**EXERCISE GOAL**
Nothing but the lines from the one containing "del nodo interfaccia." through the final line of the data should be repeated, and each must be exact.
= = = = =
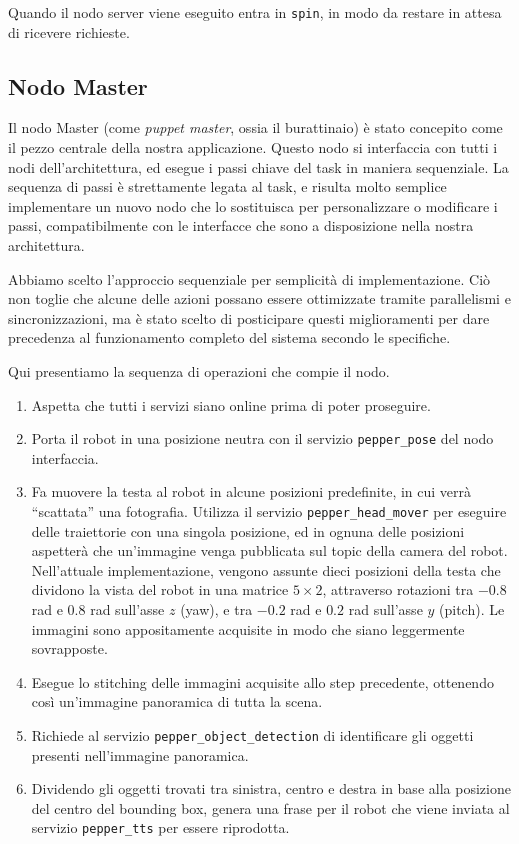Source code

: Quando il nodo server viene eseguito entra in \verb|spin|, in modo da restare in attesa di ricevere richieste.

\subsection{Nodo Master}

Il nodo Master (come \emph{puppet master}, ossia il burattinaio) è stato concepito come il pezzo centrale della nostra applicazione. Questo nodo si interfaccia con tutti i nodi dell'architettura, ed esegue i passi chiave del task in maniera sequenziale. La sequenza di passi è strettamente legata al task, e risulta molto semplice implementare un nuovo nodo che lo sostituisca per personalizzare o modificare i passi, compatibilmente con le interfacce che sono a disposizione nella nostra architettura.

Abbiamo scelto l'approccio sequenziale per semplicità di implementazione. Ciò non toglie che alcune delle azioni possano essere ottimizzate tramite parallelismi e sincronizzazioni, ma è stato scelto di posticipare questi miglioramenti per dare precedenza al funzionamento completo del sistema secondo le specifiche.

Qui presentiamo la sequenza di operazioni che compie il nodo.
\begin{enumerate}
	\item Aspetta che tutti i servizi siano online prima di poter proseguire.
	\item Porta il robot in una posizione neutra con il servizio \verb|pepper_pose| del nodo interfaccia. 
	\item Fa muovere la testa al robot in alcune posizioni predefinite, in cui verrà ``scattata'' una fotografia. Utilizza il servizio \verb|pepper_head_mover| per eseguire delle traiettorie con una singola posizione, ed in ognuna delle posizioni aspetterà che un'immagine venga pubblicata sul topic della camera del robot. Nell'attuale implementazione, vengono assunte dieci posizioni della testa che dividono la vista del robot in una matrice $5 \times 2$, attraverso rotazioni tra $-0.8$ rad e $0.8$ rad sull'asse $z$ (yaw), e tra $-0.2$ rad e $0.2$ rad sull'asse $y$ (pitch). Le immagini sono appositamente acquisite in modo che siano leggermente sovrapposte.
	\item Esegue lo stitching delle immagini acquisite allo step precedente, ottenendo così un'immagine panoramica di tutta la scena.
	\item Richiede al servizio \verb|pepper_object_detection| di identificare gli oggetti presenti nell'immagine panoramica.
	\item Dividendo gli oggetti trovati tra sinistra, centro e destra in base alla posizione del centro del bounding box, genera una frase per il robot che viene inviata al servizio \verb|pepper_tts| per essere riprodotta.
\end{enumerate}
= = = = =
**REPLY TO THE EXERCISE**
	\item Porta il robot in una posizione neutra con il servizio \verb|pepper_pose| del nodo interfaccia. 
	\item Fa muovere la testa al robot in alcune posizioni predefinite, in cui verrà ``scattata'' una fotografia. Utilizza il servizio \verb|pepper_head_mover| per eseguire delle traiettorie con una singola posizione, ed in ognuna delle posizioni aspetterà che un'immagine venga pubblicata sul topic della camera del robot. Nell'attuale implementazione, vengono assunte dieci posizioni della testa che dividono la vista del robot in una matrice $5 \times 2$, attraverso rotazioni tra $-0.8$ rad e $0.8$ rad sull'asse $z$ (yaw), e tra $-0.2$ rad e $0.2$ rad sull'asse $y$ (pitch). Le immagini sono appositamente acquisite in modo che siano leggermente sovrapposte.
	\item Esegue lo stitching delle immagini acquisite allo step precedente, ottenendo così un'immagine panoramica di tutta la scena.
	\item Richiede al servizio \verb|pepper_object_detection| di identificare gli oggetti presenti nell'immagine panoramica.
	\item Dividendo gli oggetti trovati tra sinistra, centro e destra in base alla posizione del centro del bounding box, genera una frase per il robot che viene inviata al servizio \verb|pepper_tts| per essere riprodotta.
\end{enumerate}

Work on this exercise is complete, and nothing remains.